The care given to patient prior to the implementation of this protocol was different amongst
patients and depended on the surgeon's preferences. The implementation of this ERP will
permit a reproducible and routine management for patients following their surgery.
Lung cancer is the most common cause of cancer related death in men and women worldwide
annually. In North America in 2009, an estimated 246,000 people were diagnosed with lung
cancer, and 178,000 died as a result. Lobectomy consists of the surgical removal of an
anatomic lobe of the lung. It represents the standard of care in the treatment of malignant
lesions involving one lobe of the lung. This operation can be performed either with a chest
incision with rib spreading (thoracotomy) or with a minimally invasive approach which does
not include rib spreading (thoracoscopy - Video Assisted Thoracoscopic Surgery; VATS).
In the last decade, the trend towards implementation of protocols to enhance patient recovery
and diminish length of stay has been gaining popularity and increasing in prevalence. Those
protocols are commonly referred to as fast track surgery or enhanced recovery after surgery
protocol. The rationale behind these protocols is that by combining multimodal therapies that
reduce surgical stress, having good pain control post-operatively, and involving the patient
in this process, the treating team has the potential to reduce length of stay.

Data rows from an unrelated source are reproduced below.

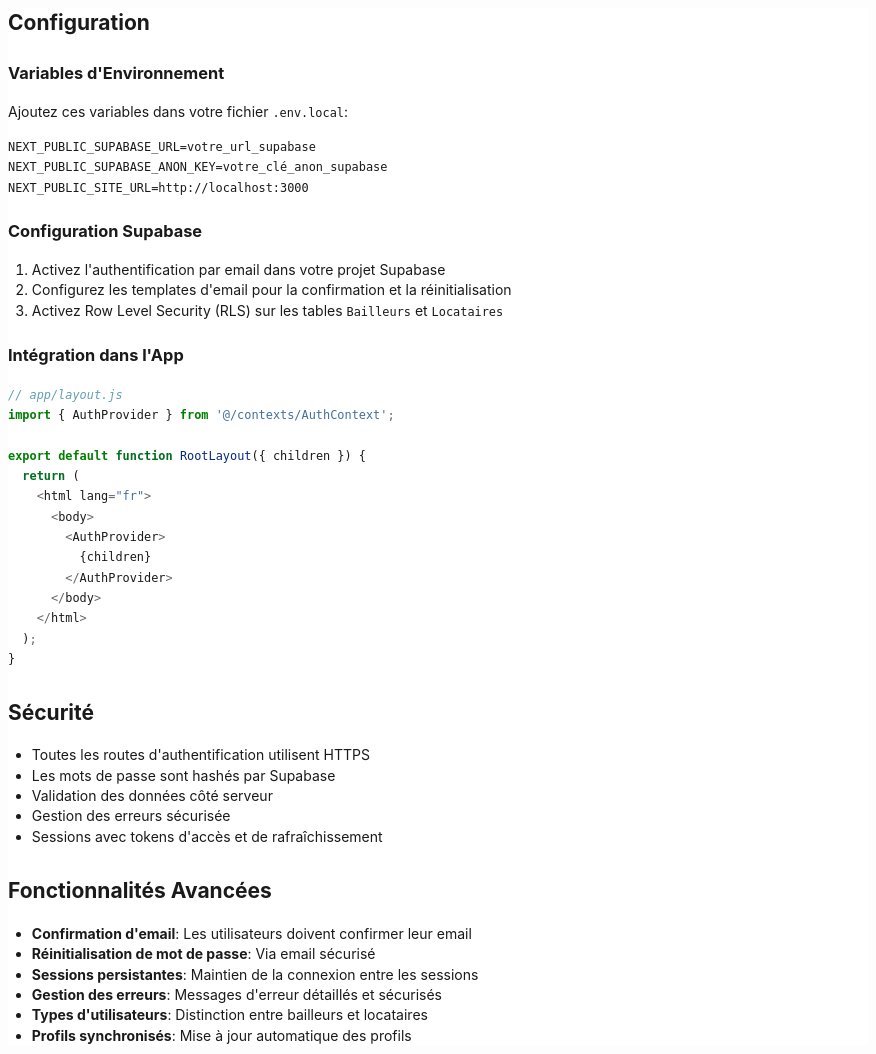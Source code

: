 ## Configuration

### Variables d'Environnement

Ajoutez ces variables dans votre fichier `.env.local`:

```env
NEXT_PUBLIC_SUPABASE_URL=votre_url_supabase
NEXT_PUBLIC_SUPABASE_ANON_KEY=votre_clé_anon_supabase
NEXT_PUBLIC_SITE_URL=http://localhost:3000
```

### Configuration Supabase

1. Activez l'authentification par email dans votre projet Supabase
2. Configurez les templates d'email pour la confirmation et la réinitialisation
3. Activez Row Level Security (RLS) sur les tables `Bailleurs` et `Locataires`

### Intégration dans l'App

```javascript
// app/layout.js
import { AuthProvider } from '@/contexts/AuthContext';

export default function RootLayout({ children }) {
  return (
    <html lang="fr">
      <body>
        <AuthProvider>
          {children}
        </AuthProvider>
      </body>
    </html>
  );
}
```

## Sécurité

- Toutes les routes d'authentification utilisent HTTPS
- Les mots de passe sont hashés par Supabase
- Validation des données côté serveur
- Gestion des erreurs sécurisée
- Sessions avec tokens d'accès et de rafraîchissement

## Fonctionnalités Avancées

- **Confirmation d'email**: Les utilisateurs doivent confirmer leur email
- **Réinitialisation de mot de passe**: Via email sécurisé
- **Sessions persistantes**: Maintien de la connexion entre les sessions
- **Gestion des erreurs**: Messages d'erreur détaillés et sécurisés
- **Types d'utilisateurs**: Distinction entre bailleurs et locataires
- **Profils synchronisés**: Mise à jour automatique des profils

In the last few years, many surgeons in their respective centers have implemented the use of
fast track surgery in the thoracic surgery service. It has been shown to be a safe and
effective method for managing postoperative patients after lobectomy. Fast track surgery is a
systemic approach to the management of surgical patients, where all the different actions to
take postoperatively are standardized and reproducible. Fast track surgery has the potential
to diminish the rate of postoperative complications, the length of stay, and achieve a
similar patient recovery. In an era, where medical costs are on the rise, hospital beds are
limited and nursing staff not always available, fast track surgery has the potential to
improve increase throughput, improve efficiency, decrease costs and improve surgical
productivity.
Currently, at the CHUM - Notre-Dame Hospital, there is no standardized patient care pathway
for patients undergoing VATS lobectomy. The care given to patient prior to the implementation
of this protocol was different amongst patients and depended on the surgeon's preferences.
The implementation of this Enhanced Recovery Program (ERP) will permit a reproducible and
routine management for patients following their surgery.
The principal outcomes that will be compared amongst patients pre and post implementation of
this protocol will be the length of stay and the number of complications. The investigators
think that the results will be different between these two groups. The rational for this is
due to the fact that the patients in this Enhanced Recovery Program will have: (1) their
urinary catheter removed sooner, (2) their thoracic drain removed earlier and (3) they will
be mobilized more quickly. These differences will enable these patients to potentially have
less complications post operatively and decrease their hospital stay.